Stored dataset items:
————
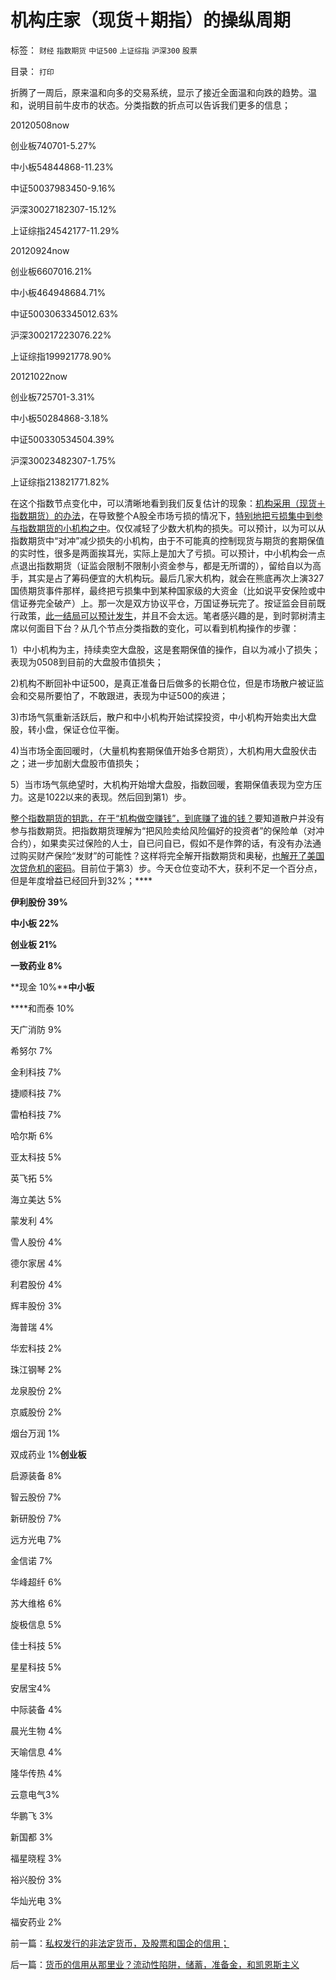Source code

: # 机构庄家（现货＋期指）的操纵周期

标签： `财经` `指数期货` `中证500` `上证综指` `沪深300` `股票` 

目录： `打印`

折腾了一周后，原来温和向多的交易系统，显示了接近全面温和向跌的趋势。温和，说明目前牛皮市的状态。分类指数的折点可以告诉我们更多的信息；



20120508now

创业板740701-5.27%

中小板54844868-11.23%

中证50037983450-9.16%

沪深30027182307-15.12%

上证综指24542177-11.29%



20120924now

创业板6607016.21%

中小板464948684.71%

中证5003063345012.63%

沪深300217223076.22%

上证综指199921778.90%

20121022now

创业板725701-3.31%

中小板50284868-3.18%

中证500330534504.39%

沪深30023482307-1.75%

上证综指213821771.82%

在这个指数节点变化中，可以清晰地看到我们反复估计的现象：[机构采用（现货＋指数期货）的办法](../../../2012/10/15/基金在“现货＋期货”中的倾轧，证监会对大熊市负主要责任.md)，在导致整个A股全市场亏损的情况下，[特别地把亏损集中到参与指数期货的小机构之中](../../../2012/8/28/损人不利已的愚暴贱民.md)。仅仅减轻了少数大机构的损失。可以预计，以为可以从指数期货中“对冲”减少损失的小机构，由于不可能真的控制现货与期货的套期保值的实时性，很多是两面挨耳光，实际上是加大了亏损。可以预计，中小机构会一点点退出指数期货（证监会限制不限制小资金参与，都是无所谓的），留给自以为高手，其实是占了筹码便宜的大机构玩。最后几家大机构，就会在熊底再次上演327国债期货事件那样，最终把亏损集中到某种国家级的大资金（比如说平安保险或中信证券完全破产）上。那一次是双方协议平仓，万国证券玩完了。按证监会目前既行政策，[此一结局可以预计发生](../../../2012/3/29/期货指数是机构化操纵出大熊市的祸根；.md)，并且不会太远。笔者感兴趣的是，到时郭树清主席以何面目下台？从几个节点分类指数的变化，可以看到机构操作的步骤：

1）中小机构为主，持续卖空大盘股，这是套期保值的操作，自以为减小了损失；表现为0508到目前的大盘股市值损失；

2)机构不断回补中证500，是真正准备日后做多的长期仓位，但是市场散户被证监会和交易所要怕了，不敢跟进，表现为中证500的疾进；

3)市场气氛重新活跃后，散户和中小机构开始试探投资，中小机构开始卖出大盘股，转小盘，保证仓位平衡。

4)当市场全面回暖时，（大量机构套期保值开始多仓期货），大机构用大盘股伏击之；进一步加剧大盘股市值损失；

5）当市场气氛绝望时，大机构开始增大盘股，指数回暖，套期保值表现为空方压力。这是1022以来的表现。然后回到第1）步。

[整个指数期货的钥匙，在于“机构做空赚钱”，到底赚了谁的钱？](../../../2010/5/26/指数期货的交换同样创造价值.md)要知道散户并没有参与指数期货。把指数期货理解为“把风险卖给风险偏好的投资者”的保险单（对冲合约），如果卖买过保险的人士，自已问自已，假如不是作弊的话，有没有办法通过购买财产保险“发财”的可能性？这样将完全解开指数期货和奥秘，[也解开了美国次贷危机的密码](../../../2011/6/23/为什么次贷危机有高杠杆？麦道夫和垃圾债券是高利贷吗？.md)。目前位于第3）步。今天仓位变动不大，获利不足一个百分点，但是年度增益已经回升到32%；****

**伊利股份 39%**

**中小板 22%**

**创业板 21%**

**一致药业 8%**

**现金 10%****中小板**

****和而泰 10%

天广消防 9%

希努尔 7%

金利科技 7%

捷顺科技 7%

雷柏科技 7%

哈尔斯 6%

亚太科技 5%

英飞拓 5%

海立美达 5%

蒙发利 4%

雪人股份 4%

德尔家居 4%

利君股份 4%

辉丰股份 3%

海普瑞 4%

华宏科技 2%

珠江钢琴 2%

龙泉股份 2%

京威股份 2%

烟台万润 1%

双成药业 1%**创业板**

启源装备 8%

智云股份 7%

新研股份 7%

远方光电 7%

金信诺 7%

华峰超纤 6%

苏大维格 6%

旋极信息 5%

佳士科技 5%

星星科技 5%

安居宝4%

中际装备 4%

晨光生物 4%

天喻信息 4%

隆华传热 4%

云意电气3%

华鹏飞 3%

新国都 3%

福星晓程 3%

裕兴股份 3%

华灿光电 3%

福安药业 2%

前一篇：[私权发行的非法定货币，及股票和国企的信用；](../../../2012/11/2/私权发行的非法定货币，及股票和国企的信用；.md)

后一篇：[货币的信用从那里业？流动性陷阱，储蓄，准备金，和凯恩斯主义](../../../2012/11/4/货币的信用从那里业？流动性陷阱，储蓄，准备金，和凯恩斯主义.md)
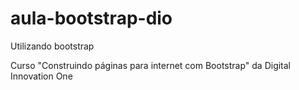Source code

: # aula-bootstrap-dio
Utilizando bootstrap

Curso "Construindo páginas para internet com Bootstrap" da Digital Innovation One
————
Aim of the task: Retype every record as it stands. None of the pictures should appear.

Output of the task:
Source code

: # 机构庄家（现货＋期指）的操纵周期

标签： `财经` `指数期货` `中证500` `上证综指` `沪深300` `股票` 

目录： `打印`

折腾了一周后，原来温和向多的交易系统，显示了接近全面温和向跌的趋势。温和，说明目前牛皮市的状态。分类指数的折点可以告诉我们更多的信息；



20120508now

创业板740701-5.27%

中小板54844868-11.23%

中证50037983450-9.16%

沪深30027182307-15.12%

上证综指24542177-11.29%



20120924now

创业板6607016.21%

中小板464948684.71%

中证5003063345012.63%

沪深300217223076.22%

上证综指199921778.90%

20121022now

创业板725701-3.31%

中小板50284868-3.18%

中证500330534504.39%

沪深30023482307-1.75%

上证综指213821771.82%

在这个指数节点变化中，可以清晰地看到我们反复估计的现象：[机构采用（现货＋指数期货）的办法](../../../2012/10/15/基金在“现货＋期货”中的倾轧，证监会对大熊市负主要责任.md)，在导致整个A股全市场亏损的情况下，[特别地把亏损集中到参与指数期货的小机构之中](../../../2012/8/28/损人不利已的愚暴贱民.md)。仅仅减轻了少数大机构的损失。可以预计，以为可以从指数期货中“对冲”减少损失的小机构，由于不可能真的控制现货与期货的套期保值的实时性，很多是两面挨耳光，实际上是加大了亏损。可以预计，中小机构会一点点退出指数期货（证监会限制不限制小资金参与，都是无所谓的），留给自以为高手，其实是占了筹码便宜的大机构玩。最后几家大机构，就会在熊底再次上演327国债期货事件那样，最终把亏损集中到某种国家级的大资金（比如说平安保险或中信证券完全破产）上。那一次是双方协议平仓，万国证券玩完了。按证监会目前既行政策，[此一结局可以预计发生](../../../2012/3/29/期货指数是机构化操纵出大熊市的祸根；.md)，并且不会太远。笔者感兴趣的是，到时郭树清主席以何面目下台？从几个节点分类指数的变化，可以看到机构操作的步骤：

1）中小机构为主，持续卖空大盘股，这是套期保值的操作，自以为减小了损失；表现为0508到目前的大盘股市值损失；

2)机构不断回补中证500，是真正准备日后做多的长期仓位，但是市场散户被证监会和交易所要怕了，不敢跟进，表现为中证500的疾进；

3)市场气氛重新活跃后，散户和中小机构开始试探投资，中小机构开始卖出大盘股，转小盘，保证仓位平衡。

4)当市场全面回暖时，（大量机构套期保值开始多仓期货），大机构用大盘股伏击之；进一步加剧大盘股市值损失；

5）当市场气氛绝望时，大机构开始增大盘股，指数回暖，套期保值表现为空方压力。这是1022以来的表现。然后回到第1）步。

[整个指数期货的钥匙，在于“机构做空赚钱”，到底赚了谁的钱？](../../../2010/5/26/指数期货的交换同样创造价值.md)要知道散户并没有参与指数期货。把指数期货理解为“把风险卖给风险偏好的投资者”的保险单（对冲合约），如果卖买过保险的人士，自已问自已，假如不是作弊的话，有没有办法通过购买财产保险“发财”的可能性？这样将完全解开指数期货和奥秘，[也解开了美国次贷危机的密码](../../../2011/6/23/为什么次贷危机有高杠杆？麦道夫和垃圾债券是高利贷吗？.md)。目前位于第3）步。今天仓位变动不大，获利不足一个百分点，但是年度增益已经回升到32%；****

**伊利股份 39%**

**中小板 22%**

**创业板 21%**

**一致药业 8%**

**现金 10%****中小板**

****和而泰 10%

天广消防 9%

希努尔 7%

金利科技 7%

捷顺科技 7%

雷柏科技 7%

哈尔斯 6%

亚太科技 5%

英飞拓 5%

海立美达 5%

蒙发利 4%

雪人股份 4%

德尔家居 4%

利君股份 4%

辉丰股份 3%

海普瑞 4%

华宏科技 2%

珠江钢琴 2%

龙泉股份 2%

京威股份 2%

烟台万润 1%

双成药业 1%**创业板**

启源装备 8%

智云股份 7%

新研股份 7%

远方光电 7%

金信诺 7%

华峰超纤 6%

苏大维格 6%

旋极信息 5%

佳士科技 5%

星星科技 5%

安居宝4%

中际装备 4%

晨光生物 4%

天喻信息 4%

隆华传热 4%

云意电气3%

华鹏飞 3%

新国都 3%

福星晓程 3%

裕兴股份 3%

华灿光电 3%

福安药业 2%

前一篇：[私权发行的非法定货币，及股票和国企的信用；](../../../2012/11/2/私权发行的非法定货币，及股票和国企的信用；.md)

后一篇：[货币的信用从那里业？流动性陷阱，储蓄，准备金，和凯恩斯主义](../../../2012/11/4/货币的信用从那里业？流动性陷阱，储蓄，准备金，和凯恩斯主义.md)
Source code

: # aula-bootstrap-dio
Utilizando bootstrap

Curso "Construindo páginas para internet com Bootstrap" da Digital Innovation One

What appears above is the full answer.